I pedal my way down Wilshire Boulevard on my bicycle and think of the day that the Olympics return to Los Angeles. In 2028, I will be 37 going on 38 years of age.
Then I find my bus stop, wait for the one that goes up Vermont, and once it arrives, board my bicycle onto the carrier and then myself on for the ride. On being seated I start to fidget with my phone, and there are so many things I’d like to go over.
For a moment I think of the gravity of the LCD screens today, that is, in how absurdly I depend on them from minute to minute, but once I find the Chess app a moment later, I connect to the one-minute lightning round and begin to hammer away at the screen under the sixty second time limit set for players. Just after the game ends, I go in for a second, but not without another pause first: I’ve got a book in my backpack, and it’s supposed to be a really good one, but why go through the motions when I’ve got all my entertainment in front of me on the screen?
Eventually twelve or so minutes through Vermont pass and I close in on my stop; I slide the phone into my pocket, make my way towards the entrance of the bus, and once the driver hits the breaks, I dash past the entry doors to unload my bike just before the next flock of passengers file their way in.

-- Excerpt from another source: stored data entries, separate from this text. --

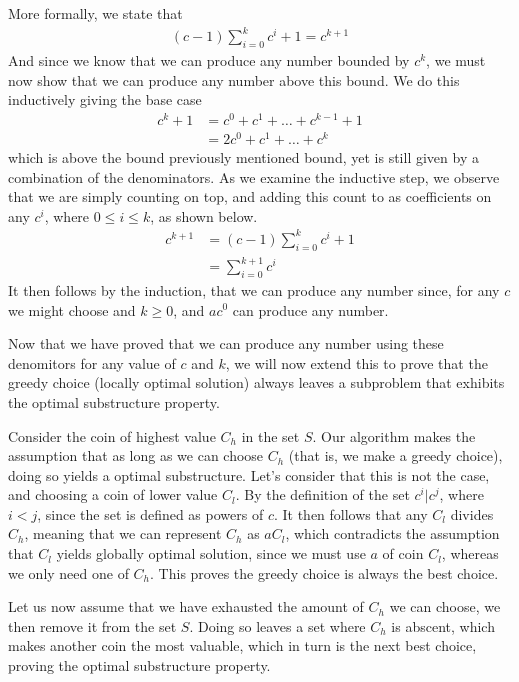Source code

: \documentclass[11pt,english]{article}
\begin{document}
More formally, we state that
\begin{align}
	(c - 1)\sum_{i=0}^{k} c^i + 1 = c^{k+1}
\end{align}
And since we know that we can produce any number bounded by $c^k$, we must
now show that we can produce any number above this bound. We do this
inductively giving the base case
\begin{align}
	c^k + 1 &= c^0 + c^1 + \dots + c^{k-1} + 1\\
	&= 2c^0 + c^1 + \dots + c^k
\end{align}
which is above the bound previously mentioned bound, yet is still given by a
combination of the denominators. As we examine the inductive step, we observe
that we are simply counting on top, and adding this count to as coefficients
on any $c^i$, where $0 \leq i \leq k$, as shown below.
\begin{align}
	c^{k+1} &= (c - 1)\sum_{i=0}^{k}{c^i} + 1\\
	&= \sum_{i=0}^{k+1}{c^i} \nonumber
\end{align}
It then follows by the induction, that we can produce any number since, for
any $c$ we might choose and $k \geq 0$, and $ac^0$ can produce any number.

Now that we have proved that we can produce any number using these denomitors
for any value of $c$ and $k$, we will now extend this to prove that the greedy
choice (locally optimal solution) always leaves a subproblem that exhibits the
optimal substructure property.

Consider the coin of highest value $C_h$ in the set $S$. Our algorithm makes
the assumption that as long as we can choose $C_h$ (that is, we make a greedy
choice), doing so yields a optimal substructure. Let's consider that this is
not the case, and choosing a coin of lower value $C_l$. By the definition of
the set $c^i | c^j$, where $i < j$, since the set is defined as powers of $c$.
It then follows that any $C_l$ divides $C_h$, meaning that we can represent
$C_h$ as $aC_l$, which contradicts the assumption that $C_l$ yields globally
optimal solution, since we must use $a$ of coin $C_l$, whereas we only need
one of $C_h$. This proves the greedy choice is always the best choice.

Let us now assume that we have exhausted the amount of $C_h$ we can choose,
we then remove it from the set $S$. Doing so leaves a set where $C_h$ is
abscent, which makes another coin the most valuable, which in turn is the
next best choice, proving the optimal substructure property.
\end{document}

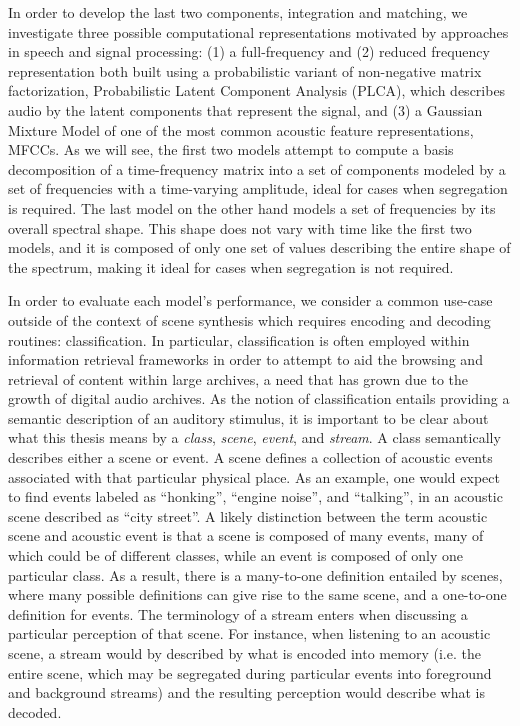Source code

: \documentclass[a4paper,10pt,final]{ThesisStyle}
\begin{document}
In order to develop the last two components, integration and matching, we investigate three possible computational representations motivated by approaches in speech and signal processing: (1) a full-frequency and (2) reduced frequency representation both built using a probabilistic variant of non-negative matrix factorization, Probabilistic Latent Component Analysis (PLCA), which describes audio by the latent components that represent the signal, and (3) a Gaussian Mixture Model of one of the most common acoustic feature representations, MFCCs.  As we will see, the first two models attempt to compute a basis decomposition of a time-frequency matrix into a set of components modeled by a set of frequencies with a time-varying amplitude, ideal for cases when segregation is required.  The last model on the other hand models a set of frequencies by its overall spectral shape.  This shape does not vary with time like the first two models, and it is composed of only one set of values describing the entire shape of the spectrum, making it ideal for cases when segregation is not required.

In order to evaluate each model's performance, we consider a common use-case outside of the context of scene synthesis which requires encoding and decoding routines: classification.  In particular, classification is often employed within information retrieval frameworks in order to attempt to aid the browsing and retrieval of content within large archives, a need that has grown due to the growth of digital audio archives.  As the notion of classification entails providing a semantic description of an auditory stimulus, it is important to be clear about what this thesis means by a \textit{class}, \textit{scene}, \textit{event}, and \textit{stream}.  A class semantically describes either a scene or event.  A scene defines a collection of acoustic events associated with that particular physical place.  As an example, one would expect to find events labeled as ``honking'', ``engine noise'', and ``talking'', in an acoustic scene described as ``city street''.  A likely distinction between the term acoustic scene and acoustic event is that a scene is composed of many events, many of which could be of different classes, while an event is composed of only one particular class.  As a result, there is a many-to-one definition entailed by scenes, where many possible definitions can give rise to the same scene, and a one-to-one definition for events.  The terminology of a stream enters when discussing a particular perception of that scene.  For instance, when listening to an acoustic scene, a stream would by described by what is encoded into memory (i.e. the entire scene, which may be segregated during particular events into foreground and background streams) and the resulting perception would describe what is decoded.  
\end{document}
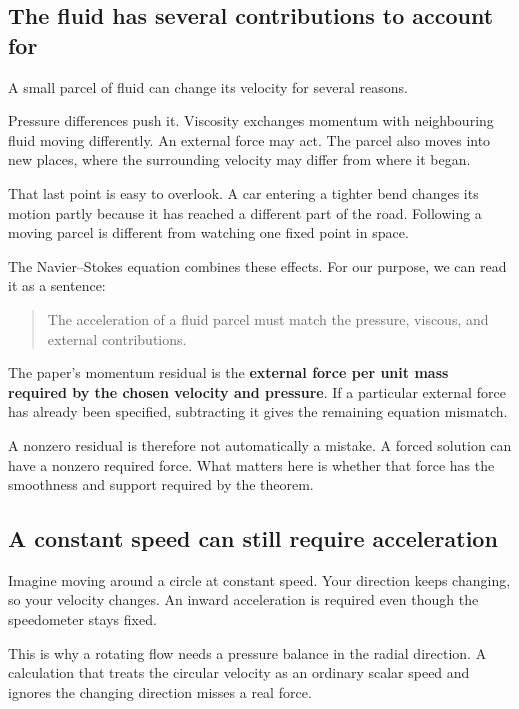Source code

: \documentclass[
  english,
  11pt,
]{article}
\begin{document}
\subsection{The fluid has several contributions to account
for}\label{the-fluid-has-several-contributions-to-account-for}

A small parcel of fluid can change its velocity for several reasons.

Pressure differences push it. Viscosity exchanges momentum with
neighbouring fluid moving differently. An external force may act. The
parcel also moves into new places, where the surrounding velocity may
differ from where it began.

That last point is easy to overlook. A car entering a tighter bend
changes its motion partly because it has reached a different part of the
road. Following a moving parcel is different from watching one fixed
point in space.

The Navier--Stokes equation combines these effects. For our purpose, we
can read it as a sentence:

\begin{quote}
The acceleration of a fluid parcel must match the pressure, viscous, and
external contributions.
\end{quote}

The paper's momentum residual is the \textbf{external force per unit
mass required by the chosen velocity and pressure}. If a particular
external force has already been specified, subtracting it gives the
remaining equation mismatch.

A nonzero residual is therefore not automatically a mistake. A forced
solution can have a nonzero required force. What matters here is whether
that force has the smoothness and support required by the theorem.

\subsection{A constant speed can still require
acceleration}\label{a-constant-speed-can-still-require-acceleration}

Imagine moving around a circle at constant speed. Your direction keeps
changing, so your velocity changes. An inward acceleration is required
even though the speedometer stays fixed.

This is why a rotating flow needs a pressure balance in the radial
direction. A calculation that treats the circular velocity as an
ordinary scalar speed and ignores the changing direction misses a real
force.
\end{document}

Just as the final passenger taps their card to filter inside, my bicycle is unloaded, and I lift up the carrier to return it to its original position. I then wave thanks to the driver, mount back onto the bike’s seat, and pedal on towards the final leg of the journey.
It’s just a few minutes from home then, but as a vibrant breadth of air envelops me through my ride I realize it’s another summer day in Los Angeles and that I just might want to stay outside a bit longer. First though, I’ve got to get back in for some of the day’s last tasks.
On arriving back to headquarters, there lies the other screen; the one of my laptop. I know that I’ve got to reply to an email, or two…but then there are so many other tabs I’ve also got open. I seal the laptop shut, scurry over to the kitchen, and figure I’ll take care of what’s left after a couple of quesadillas.
There is much to do this summer, but not without much concentration. And as the wonder of brilliant daylight threatens to outshine the urgency of the times, I’ve got to remind myself: persistence is still key, and so it’s with persistence that I pedal onto these next tasks.
But I know I’m not the only one taking it all on.